Task details —
Please return the lines below verbatim, beginning at the one that has "sviluppati in . & Capitolato \\" and stopping after the one that has "tipo . & Capitolato \\", and add no other lines.

Provided entries —
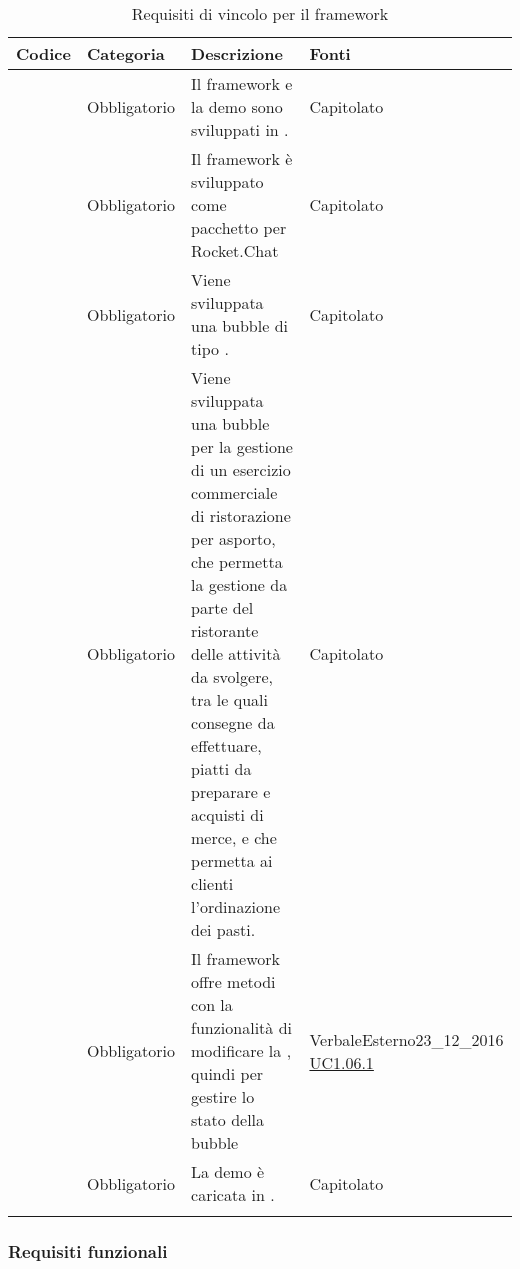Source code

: \begin{longtable}{|P{1.5cm}|P{2.5cm}|P{6.5cm}|P{2.5cm}|}
	\hline \textbf{Codice} & \textbf{Categoria} & \textbf{Descrizione} & \textbf{Fonti} \\
	\hline \RequisitoObV\label{L1} & Obbligatorio & Il framework e la demo sono sviluppati in . & Capitolato \\
	\hline \RequisitoObV \label{L2} & Obbligatorio & Il framework è sviluppato come pacchetto per Rocket.Chat & Capitolato \\
	\hline \RequisitoObV\label{L3} & Obbligatorio & Viene sviluppata una bubble di tipo . & Capitolato \\
	\hline \RequisitoObV\label{L4} & Obbligatorio & Viene sviluppata una bubble per la gestione di un esercizio commerciale di ristorazione per asporto, che permetta la gestione da parte del ristorante delle attività da svolgere, tra le quali consegne da effettuare, piatti da preparare e acquisti di merce, e che permetta ai clienti l'ordinazione dei pasti. & Capitolato \\
	\hline \RequisitoObV\label{L5} & Obbligatorio & Il framework offre metodi con la funzionalità di modificare la , quindi per gestire lo stato della bubble & VerbaleEsterno23\_12\_2016 \linebreak \hyperref[UC1.06.1]{UC1.06.1}  \\
	\hline \RequisitoObV\label{L54} & Obbligatorio & La demo è caricata in . & Capitolato \\
	\hline
	\caption{Requisiti di vincolo per il framework}
\end{longtable}

\subsubsection{Requisiti funzionali}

Written solution —
	\hline \RequisitoObV\label{L1} & Obbligatorio & Il framework e la demo sono sviluppati in . & Capitolato \\
	\hline \RequisitoObV \label{L2} & Obbligatorio & Il framework è sviluppato come pacchetto per Rocket.Chat & Capitolato \\
	\hline \RequisitoObV\label{L3} & Obbligatorio & Viene sviluppata una bubble di tipo . & Capitolato \\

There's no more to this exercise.